|Morgan Stanley Chairman John Mack|
NEW YORK ( TheStreet) -- Morgan Stanley ( MS) Chairman John Mack, has long been one of Wall Street's most charismatic CEOs, despite his perhaps inevitable nickname, "Mack the Knife." Mack, 66, started at the investment bank as a bond salesman in 1972, working his way up the ranks before leaving after he lost a very public battle with CEO Phil Purcell in 2001.
Mack was soon tapped to run Credit Suisse ( CS)'s investment bank. He eventually became co-CEO of the Swiss institution, though efforts to merge Credit Suisse with another investment bank led to a falling out with the board, according to several news reports. Mack returned to Morgan Stanley in 2005, taking over the top job after Purcell was pushed out by the board. He ratcheted up risk-taking at the company--a strategy that led to billions in fixed income losses in late 2007. Mack nonetheless helped Morgan Stanley stave off a collapse by securing a $9 billion from Mitsubishi UFJ Financial Group in Sept. 2008, some two weeks after Lehman Brothers filed for bankruptcy. Mack, who ceded the CEO position to James Gorman at the start of 2010, has announced he will hand over the chairmanship to Gorman as well at the end of the year. TheStreet interviewed Mack by telephone Oct. 5. The interview has been edited.

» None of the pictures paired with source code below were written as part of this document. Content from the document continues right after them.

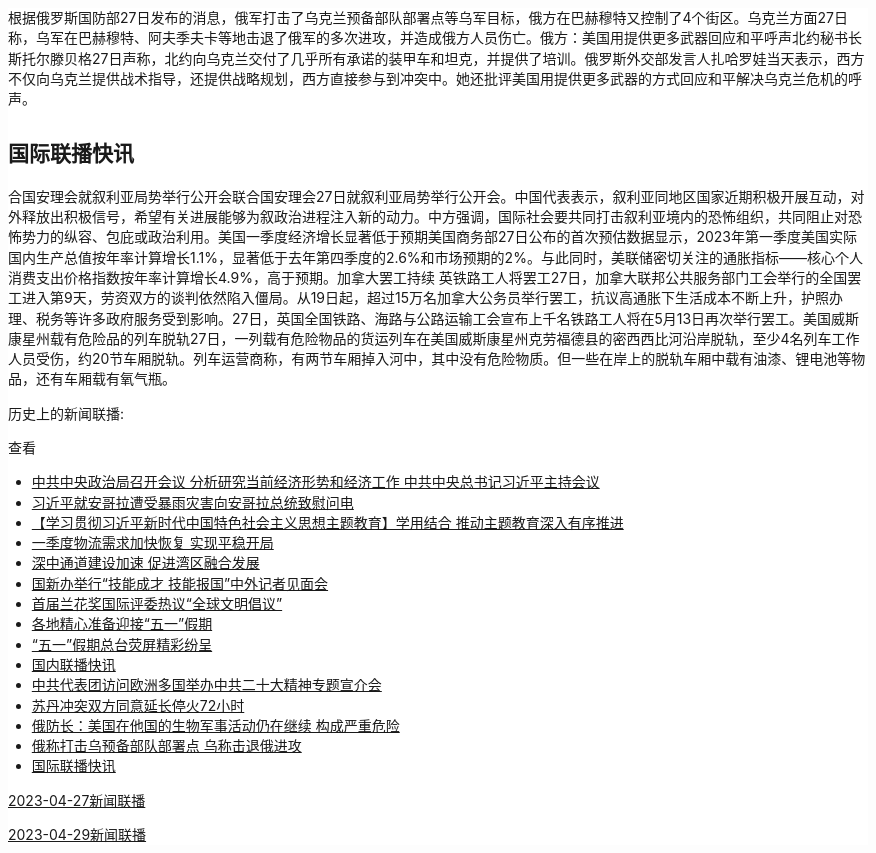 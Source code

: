 
根据俄罗斯国防部27日发布的消息，俄军打击了乌克兰预备部队部署点等乌军目标，俄方在巴赫穆特又控制了4个街区。乌克兰方面27日称，乌军在巴赫穆特、阿夫季夫卡等地击退了俄军的多次进攻，并造成俄方人员伤亡。俄方：美国用提供更多武器回应和平呼声北约秘书长斯托尔滕贝格27日声称，北约向乌克兰交付了几乎所有承诺的装甲车和坦克，并提供了培训。俄罗斯外交部发言人扎哈罗娃当天表示，西方不仅向乌克兰提供战术指导，还提供战略规划，西方直接参与到冲突中。她还批评美国用提供更多武器的方式回应和平解决乌克兰危机的呼声。


## 国际联播快讯


合国安理会就叙利亚局势举行公开会联合国安理会27日就叙利亚局势举行公开会。中国代表表示，叙利亚同地区国家近期积极开展互动，对外释放出积极信号，希望有关进展能够为叙政治进程注入新的动力。中方强调，国际社会要共同打击叙利亚境内的恐怖组织，共同阻止对恐怖势力的纵容、包庇或政治利用。美国一季度经济增长显著低于预期美国商务部27日公布的首次预估数据显示，2023年第一季度美国实际国内生产总值按年率计算增长1.1%，显著低于去年第四季度的2.6%和市场预期的2%。与此同时，美联储密切关注的通胀指标——核心个人消费支出价格指数按年率计算增长4.9%，高于预期。加拿大罢工持续 英铁路工人将罢工27日，加拿大联邦公共服务部门工会举行的全国罢工进入第9天，劳资双方的谈判依然陷入僵局。从19日起，超过15万名加拿大公务员举行罢工，抗议高通胀下生活成本不断上升，护照办理、税务等许多政府服务受到影响。27日，英国全国铁路、海路与公路运输工会宣布上千名铁路工人将在5月13日再次举行罢工。美国威斯康星州载有危险品的列车脱轨27日，一列载有危险物品的货运列车在美国威斯康星州克劳福德县的密西西比河沿岸脱轨，至少4名列车工作人员受伤，约20节车厢脱轨。列车运营商称，有两节车厢掉入河中，其中没有危险物质。但一些在岸上的脱轨车厢中载有油漆、锂电池等物品，还有车厢载有氧气瓶。






历史上的新闻联播:

 查看
 

* [中共中央政治局召开会议 分析研究当前经济形势和经济工作 中共中央总书记习近平主持会议](#中共中央政治局召开会议-分析研究当前经济形势和经济工作-中共中央总书记习近平主持会议)
* [习近平就安哥拉遭受暴雨灾害向安哥拉总统致慰问电](#习近平就安哥拉遭受暴雨灾害向安哥拉总统致慰问电)
* [【学习贯彻习近平新时代中国特色社会主义思想主题教育】学用结合 推动主题教育深入有序推进](#【学习贯彻习近平新时代中国特色社会主义思想主题教育】学用结合-推动主题教育深入有序推进)
* [一季度物流需求加快恢复 实现平稳开局](#一季度物流需求加快恢复-实现平稳开局)
* [深中通道建设加速 促进湾区融合发展](#深中通道建设加速-促进湾区融合发展)
* [国新办举行“技能成才 技能报国”中外记者见面会](#国新办举行“技能成才-技能报国”中外记者见面会)
* [首届兰花奖国际评委热议“全球文明倡议”](#首届兰花奖国际评委热议“全球文明倡议”)
* [各地精心准备迎接“五一”假期](#各地精心准备迎接“五一”假期)
* [“五一”假期总台荧屏精彩纷呈](#“五一”假期总台荧屏精彩纷呈)
* [国内联播快讯](#国内联播快讯)
* [中共代表团访问欧洲多国举办中共二十大精神专题宣介会](#中共代表团访问欧洲多国举办中共二十大精神专题宣介会)
* [苏丹冲突双方同意延长停火72小时](#苏丹冲突双方同意延长停火72小时)
* [俄防长：美国在他国的生物军事活动仍在继续 构成严重危险](#俄防长：美国在他国的生物军事活动仍在继续-构成严重危险)
* [俄称打击乌预备部队部署点 乌称击退俄进攻](#俄称打击乌预备部队部署点-乌称击退俄进攻)
* [国际联播快讯](#国际联播快讯)






[2023-04-27新闻联播](/xinwenlianbo/20230427)


[2023-04-29新闻联播](/xinwenlianbo/20230429)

TheStreet: Has the 2008 crisis changed the investment banking business forever? John Mack: It's changed it for a long time. Forever is a long--is infinity--but it's clearly changed it. There's no question about it. We're in flux. We're still trying to understand what this new regulatory world is. We need to understand what is Basel III and the impact of it. So clearly for the next--I was talking to one of my CEO friends at another major firm and he said "what do you think, another five or six years and this'll pass?' I said you know it took the Korean War for people to get over the Depression and how they felt about banks so I mean things will change over time but we're in this for a long, long time. TheStreet: Corporations have been sitting on piles of cash for several years now. Everyone's been talking about this endlessly. You are very good at getting corporations to spend money. What is it going to take to get them to finally start spending?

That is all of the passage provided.